Question

In an effort to make a DSL I have written backwards-compatible with ruby 1.8 I need to do some (relatively straightforward) parsing on the source strings. I could probably do directly with string munging, but in the interest of future maintainability I wanted to investigate first to see what it would take to use a proper parser generator.

The role of this DSL, however, puts an unusual constraint on what ruby gems I can use. The DSL is part of an Xcode project that's distributed with CocoaPods, and CocoaPods is not really about managing ruby dependencies in the build environment.

What this means is, my ruby DSL is effectively restricted to the gems that ship pre-installed on Mac OS X 10.8.

SO, my question: Is there a ruby parser generator out there that generates "stand-alone" ruby code as its final output? Meaning ruby code that does not require anything that's not part of core ruby?

I have looked at the (sparse) documentation for ANTLR for Ruby, but it (understandably) does not address my question. And from my quick glimpse at treetop, it does seem to use a support package bundled as a gem.

Was it helpful?

Solution

After further searching I came across the rexical gem, which is itself a renamed-and-slightly-maintained version of rex. This is an old-school lexer-generator thats only dependency is on racc/parser, which has been part of ruby-core for long enough that I don't have to worry about it.

The documentation is sparse, but there were enough blog posts touching on the topic that I was able to get what I needed working.

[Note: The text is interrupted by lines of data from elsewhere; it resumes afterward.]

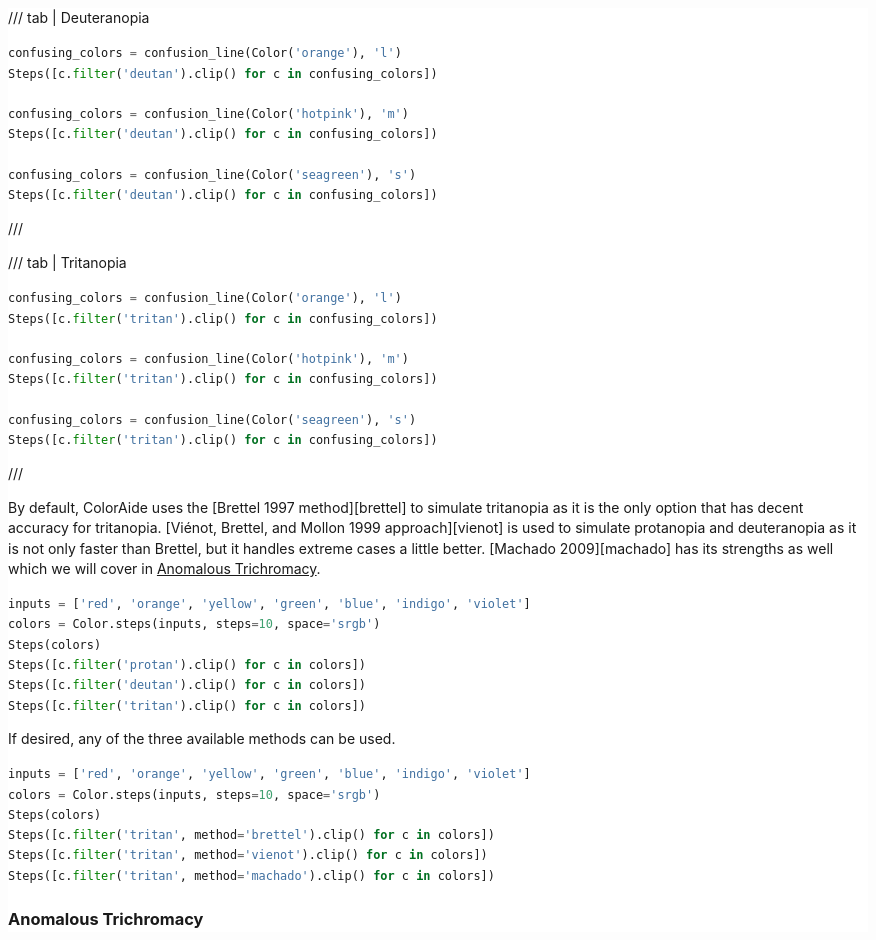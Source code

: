 /// tab | Deuteranopia
```py play session="cvd"
confusing_colors = confusion_line(Color('orange'), 'l')
Steps([c.filter('deutan').clip() for c in confusing_colors])

confusing_colors = confusion_line(Color('hotpink'), 'm')
Steps([c.filter('deutan').clip() for c in confusing_colors])

confusing_colors = confusion_line(Color('seagreen'), 's')
Steps([c.filter('deutan').clip() for c in confusing_colors])
```
///

/// tab | Tritanopia
```py play session="cvd"
confusing_colors = confusion_line(Color('orange'), 'l')
Steps([c.filter('tritan').clip() for c in confusing_colors])

confusing_colors = confusion_line(Color('hotpink'), 'm')
Steps([c.filter('tritan').clip() for c in confusing_colors])

confusing_colors = confusion_line(Color('seagreen'), 's')
Steps([c.filter('tritan').clip() for c in confusing_colors])
```
///

By default, ColorAide uses the [Brettel 1997 method][brettel] to simulate tritanopia as it is the only option that has
decent accuracy for tritanopia. [Viénot, Brettel, and Mollon 1999 approach][vienot] is used to simulate protanopia and
deuteranopia as it is not only faster than Brettel, but it handles extreme cases a little better.
[Machado 2009][machado] has its strengths as well which we will cover in
[Anomalous Trichromacy](#anomalous-trichromacy).

```py play
inputs = ['red', 'orange', 'yellow', 'green', 'blue', 'indigo', 'violet']
colors = Color.steps(inputs, steps=10, space='srgb')
Steps(colors)
Steps([c.filter('protan').clip() for c in colors])
Steps([c.filter('deutan').clip() for c in colors])
Steps([c.filter('tritan').clip() for c in colors])
```

If desired, any of the three available methods can be used.

```py play
inputs = ['red', 'orange', 'yellow', 'green', 'blue', 'indigo', 'violet']
colors = Color.steps(inputs, steps=10, space='srgb')
Steps(colors)
Steps([c.filter('tritan', method='brettel').clip() for c in colors])
Steps([c.filter('tritan', method='vienot').clip() for c in colors])
Steps([c.filter('tritan', method='machado').clip() for c in colors])
```

### Anomalous Trichromacy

In case you're curious enough to have read this far, here is my example .rex specification:

require 'generator'

class OptionSpecsLexer
rules
  \d+(\.\d*)            { [:number, text] }
  \w+:                  { [:syntax_hash_key, ":#{text[0, text.length - 1]} =>"] }
  \:\w+                 { [:symbol, text] }
  \w+\(                 { [:funcall_open_paren, text] }
  \w+                   { [:identifier, text] }
  \"(\\.|[^\\"])*\"     { [:string, text] }
  =>                    { [:rocket, text] }
  ,                     { [:comma, text] }
  \{                    { [:open_curly, text] }
  \}                    { [:close_curly, text] }
  \(                    { [:open_paren, text] }
  \)                    { [:close_paren, text] }
  \[                    { [:close_square, text] }
  \]                    { [:close_square, text] }
  \\\s+                 { }
  \n                    { [:eol, text] }
  \s+                   { }

inner

  def enumerate_tokens
    Generator.new { |token|
      loop {
        t = next_token
        break if t.nil?
        token.yield(t)
      }
    }
  end

  def normalize(source)
    scan_setup source
    out = ""
    enumerate_tokens.each do |token|
      out += ' ' + token[1]
    end
    out
  end

end

This lexer understands just enough ruby syntax to preprocess specifications written in my vMATCodeMonkey DSL, replacing the new keyword-style hash key syntax with the old rocket operator syntax. [This was done to allow vMATCodeMonkey to work on un-updated Mac OS X 10.8 which still ships with a deprecated version of ruby.]